On September 11, 1973, General Augusto Pinochet seized power in Chile in a U.S.-backed military coup d'etat. He remained Chile's dictator for 18 years. His reign saw the execution of between 1,200 to 3,200 people, the internment of as many as 80,000 people, and the torture of tens of thousands.

Although General Pinochet was forced out in 1990, the constitution instituted under his rule remains in effect. The protest movement documented by Patricio Guzmán in My Imaginary Country transformed Chilean politics, and started the process of replacing the Pinochetera constitution with a constitution prioritizing gender equality, indigenous rights, and climate change.

Protest Movement and the New Constitution in Chile (2019-2022)

October 7, 2019: High school students began a campaign of faredodging in response to a metro faire increase in Santiago, the capital city of Chile. Despite government attempts to control

access to several metro stations, protests grow.

October 18, 2019: Clashes between students and police escalate throughout the week, leading to the closure of the entire metro system and increasing police violence. President Sebastián Piñera

deploys military and police, and describes the government as “at war with a powerful and relentless enemy" [i.e. the protestors].

October 25, 2019: More than 1.2 million people take to the streets of Santiago to protest social inequality and demand President Piñera's resignation. By the end of 2019, 29 people have died, nearly 2,500 have been injured, and 2,840 have been arrested. Human rights organizations have received several reports of violations conducted against protesters by security forces, including mutilation, torture, sexual abuse, and sexual assault.

October 28, 2019 : President Piñera changes eight ministries of his cabinet in response to the unrest, including the dismissal of his Interior Minister Andrés Chadwick.

November 15, 2019: Chile's National Congress agrees to schedule a national vote on rewriting the Constitution. Several political parties start the process of writing a new Constitution.

October 25, 2020: After the vote is delayed due to COVID-19, 78% of Chileans vote in favor of a new Constitution.
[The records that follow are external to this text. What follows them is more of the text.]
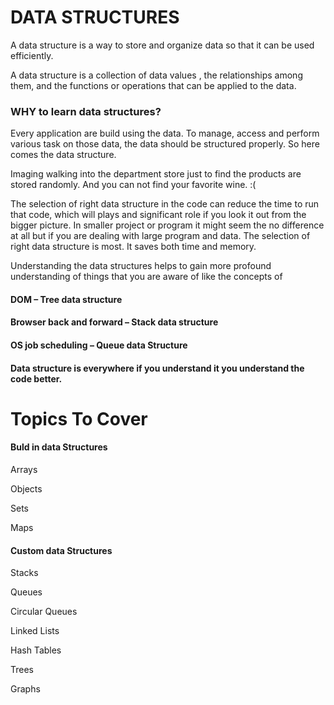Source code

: <h1>﻿DATA STRUCTURES</h1>

<p>A data structure is a way to store and organize data so that it can be used efficiently.</p>
<p>A data structure is a collection of data values , the relationships among them, and the functions or operations that can be applied to the data.</p>

<h3>WHY to learn data structures?</h3>
<p>Every application are build using the data. To manage, access and perform various task on those data, the data should be structured properly. So here comes the data structure.</p>

<p>Imaging walking into the department store just to find the products are stored randomly. And you can not find your favorite wine. :(
  
The selection of right data structure in the code can reduce the time to run that code, which will plays and significant role if you look it out from the bigger picture. In smaller project or program it might seem the no difference at all but if you are dealing with large program and data. The selection of right data structure is most. It saves both time and memory. </p>

<p>Understanding the data structures helps to gain more profound understanding of things that you are aware of like the concepts of </p>

<h4>DOM – Tree data structure</h4>
<h4>Browser back and forward – Stack data structure</h4>
<h4>OS job scheduling – Queue data Structure</h4>
<h4>Data structure is everywhere if you understand it you understand the code better.</h4>

<h1>Topics To Cover</h1>

<h4>Buld in data Structures</h4>
<p>Arrays</p>
<p>Objects</p>
<p>Sets</p>
<p>Maps</p>

<h4>Custom data Structures</h4>
<p>Stacks</p>
<p>Queues</p>
<p>Circular Queues</p>
<p>Linked Lists</p>
<p>Hash Tables</p>
<p>Trees</p>
<p>Graphs</p>
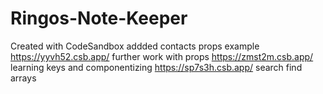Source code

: # Ringos-Note-Keeper
Created with CodeSandbox
addded contacts props example https://yyvh52.csb.app/
further work with props https://zmst2m.csb.app/
learning keys and componentizing https://sp7s3h.csb.app/
search find arrays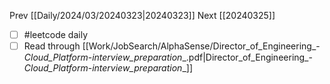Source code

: Prev [[Daily/2024/03/20240323|20240323]]
Next [[20240325]]

- [ ] #leetcode daily
- [ ] Read through  [[Work/JobSearch/AlphaSense/Director_of_Engineering_-_Cloud_Platform_-_interview_preparation__.pdf|Director_of_Engineering_-_Cloud_Platform_-_interview_preparation__]]
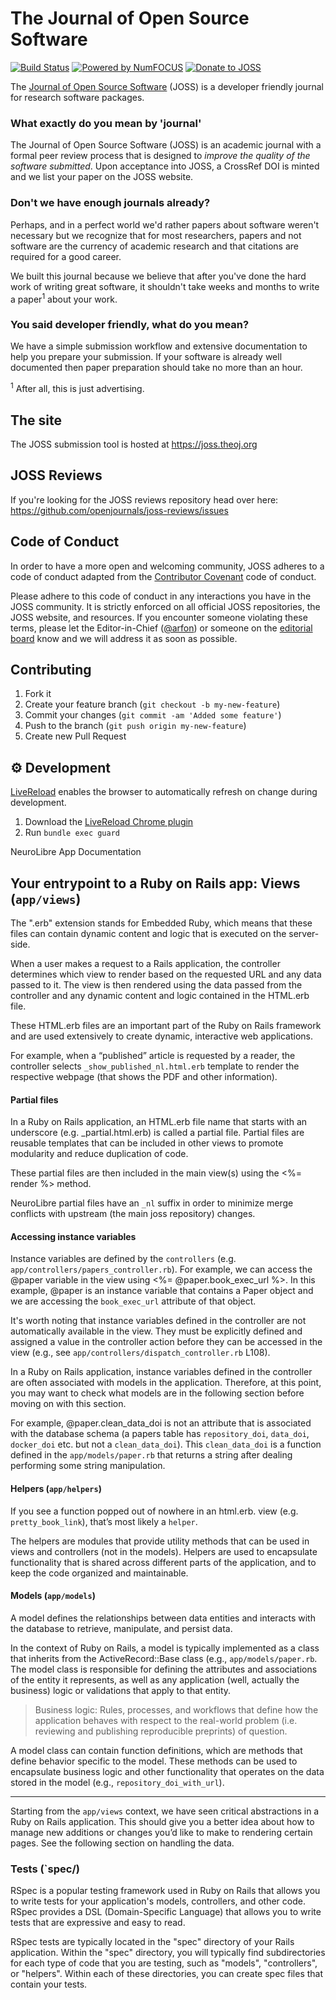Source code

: # The Journal of Open Source Software

[![Build Status](https://github.com/openjournals/joss/actions/workflows/tests.yml/badge.svg)](https://github.com/openjournals/joss/actions/workflows/tests.yml)
[![Powered by NumFOCUS](https://img.shields.io/badge/powered%20by-NumFOCUS-orange.svg?style=flat&colorA=E1523D&colorB=007D8A)](http://numfocus.org)
[![Donate to JOSS](https://img.shields.io/badge/Donate-to%20JOSS-brightgreen.svg)](https://numfocus.org/donate-to-joss)

The [Journal of Open Source Software](https://joss.theoj.org) (JOSS) is a developer friendly journal for research software packages.

### What exactly do you mean by 'journal'

The Journal of Open Source Software (JOSS) is an academic journal with a formal peer review process that is designed to _improve the quality of the software submitted_. Upon acceptance into JOSS, a CrossRef DOI is minted and we list your paper on the JOSS website.

### Don't we have enough journals already?

Perhaps, and in a perfect world we'd rather papers about software weren't necessary but we recognize that for most researchers, papers and not software are the currency of academic research and that citations are required for a good career.

We built this journal because we believe that after you've done the hard work of writing great software, it shouldn't take weeks and months to write a paper<sup>1</sup> about your work.

### You said developer friendly, what do you mean?

We have a simple submission workflow and extensive documentation to help you prepare your submission. If your software is already well documented then paper preparation should take no more than an hour.

<sup>1</sup> After all, this is just advertising.

## The site

The JOSS submission tool is hosted at https://joss.theoj.org

## JOSS Reviews

If you're looking for the JOSS reviews repository head over here: https://github.com/openjournals/joss-reviews/issues

## Code of Conduct

In order to have a more open and welcoming community, JOSS adheres to a code of conduct adapted from the [Contributor Covenant](http://contributor-covenant.org) code of conduct.

Please adhere to this code of conduct in any interactions you have in the JOSS community. It is strictly enforced on all official JOSS repositories, the JOSS website, and resources. If you encounter someone violating these terms, please let the Editor-in-Chief ([@arfon](https://github.com/arfon)) or someone on the [editorial board](https://joss.theoj.org/about#editorial_board) know and we will address it as soon as possible.

## Contributing

1. Fork it
2. Create your feature branch (`git checkout -b my-new-feature`)
3. Commit your changes (`git commit -am 'Added some feature'`)
4. Push to the branch (`git push origin my-new-feature`)
5. Create new Pull Request

## ⚙️ Development

[LiveReload](https://github.com/guard/guard-livereload) enables the browser to automatically refresh on change during development.

1. Download the [LiveReload Chrome plugin](https://chrome.google.com/webstore/detail/livereload/jnihajbhpnppcggbcgedagnkighmdlei/)
2. Run `bundle exec guard`


NeuroLibre App Documentation	


## Your entrypoint to a Ruby on Rails app: Views (`app/views`)

The ".erb" extension stands for Embedded Ruby, which means that these files can contain dynamic content and logic that is executed on the server-side.

When a user makes a request to a Rails application, the controller determines which view to render based on the requested URL and any data passed to it. The view is then rendered using the data passed from the controller and any dynamic content and logic contained in the HTML.erb file.

These HTML.erb files are an important part of the Ruby on Rails framework and are used extensively to create dynamic, interactive web applications.

For example, when a “published” article is requested by a reader, the controller selects `_show_published_nl.html.erb` template to render the respective webpage (that shows the PDF and other information). 

#### Partial files

In a Ruby on Rails application, an HTML.erb file name that starts with an underscore (e.g. _partial.html.erb) is called a partial file. Partial files are reusable templates that can be included in other views to promote modularity and reduce duplication of code.

These partial files are then included in the main view(s) using the <%= render %> method.

NeuroLibre partial files have an `_nl` suffix in order to minimize merge conflicts with upstream (the main joss repository) changes. 


#### Accessing instance variables 

Instance variables are defined by the `controllers` (e.g. `app/controllers/papers_controller.rb`). For example,  we can access the @paper variable in the view using <%= @paper.book_exec_url %>. In this example, @paper is an instance variable that contains a Paper object and we are accessing the `book_exec_url` attribute of that object.

It's worth noting that instance variables defined in the controller are not automatically available in the view. They must be explicitly defined and assigned a value in the controller action before they can be accessed in the view (e.g., see `app/controllers/dispatch_controller.rb` L108).

In a Ruby on Rails application, instance variables defined in the controller are often associated with models in the application. Therefore, at this point, you may want to check what models are in the following section before moving on with this section. 

For example, @paper.clean_data_doi is not an attribute that is associated with the database schema (a papers table has `repository_doi`, `data_doi`, `docker_doi` etc. but not a `clean_data_doi`). This `clean_data_doi` is a function defined in the `app/models/paper.rb` that returns a string after dealing performing some string manipulation. 

#### Helpers (`app/helpers`)

If you see a function popped out of nowhere in an html.erb. view (e.g. `pretty_book_link`), that’s most likely a `helper`. 

The helpers are modules that provide utility methods that can be used in views and controllers (not in the models). Helpers are used to encapsulate functionality that is shared across different parts of the application, and to keep the code organized and maintainable.

#### Models (`app/models`)

A model defines the relationships between data entities and interacts with the database to retrieve, manipulate, and persist data. 

In the context of Ruby on Rails, a model is typically implemented as a class that inherits from the ActiveRecord::Base class (e.g., `app/models/paper.rb`. The model class is responsible for defining the attributes and associations of the entity it represents, as well as any application (well, actually the business) logic or validations that apply to that entity.

> Business logic: Rules, processes, and workflows that define how the application behaves with respect to the real-world problem (i.e. reviewing and publishing reproducible preprints) of question.  

A model class can contain function definitions, which are methods that define behavior specific to the model. These methods can be used to encapsulate business logic and other functionality that operates on the data stored in the model (e.g., `repository_doi_with_url`).

*** 

Starting from the `app/views` context, we have seen critical abstractions in a Ruby on Rails application. This should give you a better idea about how to manage new additions or changes you’d like to make to rendering certain pages. See the following section on handling the data. 

### Tests (`spec/)

RSpec is a popular testing framework used in Ruby on Rails that allows you to write tests for your application's models, controllers, and other code. RSpec provides a DSL (Domain-Specific Language) that allows you to write tests that are expressive and easy to read.

RSpec tests are typically located in the "spec" directory of your Rails application. Within the "spec" directory, you will typically find subdirectories for each type of code that you are testing, such as "models", "controllers", or "helpers". Within each of these directories, you can create spec files that contain your tests.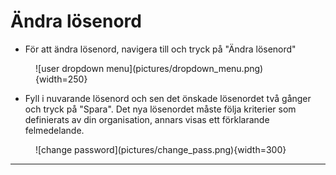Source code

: # Ändra lösenord

- För att ändra lösenord, navigera till och tryck på "Ändra lösenord"

<figure markdown>
![user dropdown menu](pictures/dropdown_menu.png){width=250}
</figure>

- Fyll i nuvarande lösenord och sen det önskade lösenordet två gånger och tryck på "Spara".
Det nya lösenordet måste följa kriterier som definierats av din organisation, annars visas ett förklarande felmedelande.

<figure markdown>
![change password](pictures/change_pass.png){width=300}
</figure>

---------

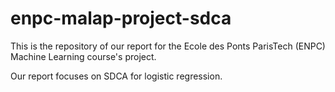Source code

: # enpc-malap-project-sdca

This is the repository of our report for the Ecole des Ponts ParisTech (ENPC) Machine Learning course's project.

Our report focuses on SDCA for logistic regression.
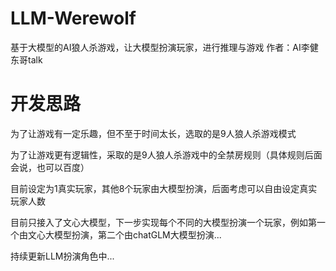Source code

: # LLM-Werewolf
基于大模型的AI狼人杀游戏，让大模型扮演玩家，进行推理与游戏
作者：AI李健 东哥talk

# 开发思路
为了让游戏有一定乐趣，但不至于时间太长，选取的是9人狼人杀游戏模式

为了让游戏更有逻辑性，采取的是9人狼人杀游戏中的全禁房规则（具体规则后面会说，也可以百度）

目前设定为1真实玩家，其他8个玩家由大模型扮演，后面考虑可以自由设定真实玩家人数

目前只接入了文心大模型，下一步实现每个不同的大模型扮演一个玩家，例如第一个由文心大模型扮演，第二个由chatGLM大模型扮演...

持续更新LLM扮演角色中...
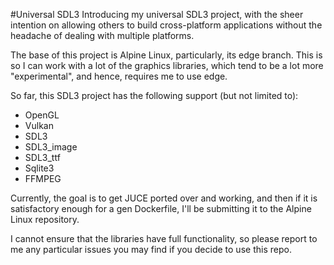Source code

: #Universal SDL3
Introducing my universal SDL3 project, with the sheer intention on allowing others to build cross-platform applications without the headache of dealing with multiple platforms.

The base of this project is Alpine Linux, particularly, its edge branch. This is so I can work with a lot of the graphics libraries, which tend to be a lot more "experimental", and hence, requires me to use edge.

So far, this SDL3 project has the following support (but not limited to):
- OpenGL
- Vulkan
- SDL3
- SDL3_image
- SDL3_ttf
- Sqlite3 
- FFMPEG

Currently, the goal is to get JUCE ported over and working, and then if it is satisfactory enough for a gen Dockerfile, I'll be submitting it to the Alpine Linux repository.

I cannot ensure that the libraries have full functionality, so please report to me any particular issues you may find if you decide to use this repo. 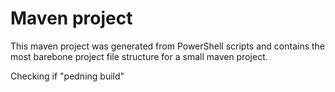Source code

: # Maven project
This maven project was generated from PowerShell scripts and contains the most barebone project file structure for a small maven project.

Checking if "pedning build"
May 16, 2021: A Constitutional Convention is formed with 155 elected members. For the first time, 17 reserved seats are established for the 10 official indigenous groups.6 Also, the election system is designed to ensure gender parity, making it the first assembly of its kind in the world with an equal representation of men and women.

November 18, 2021: Chilean security services end an investigation into the possible involvement of Cuban and Venezuelan agents in the protests due to lack of evidence.

December 19, 2021: Gabriel Boric, a 35-year-old former student leader and constitutional agreement negotiator, is elected president of Chile. He becomes the youngest president in the country's history of the country following a runoff election against far-right candidate José Antonio Kast, whose father was a member of the Nazi party who had fled to Chile, and whose brother was General Pinochet’s labor minister.

March 16, 2022: Gabriel Boric takes office as Chile's 37th president.

May 16, 2022: Constitution Covention president María Elisa Quinteros presents the newly drafted Constitution. Among the rights and freedoms it enshrines are free higher education and gender parity across government. It also makes the state responsible for preventing, adapting to, and mitigating climate change. The new Consistution also eliminates Chile's senate in favor of a single-chamber legislature, and provides for the compensated restitution of Indigenous lands.

September 4, 2022: Following widespread disinformation campaigns, the drafted Constitution was rejected in a national vote. However, the government remains mandated to continue work on constitutional reform and that process continues.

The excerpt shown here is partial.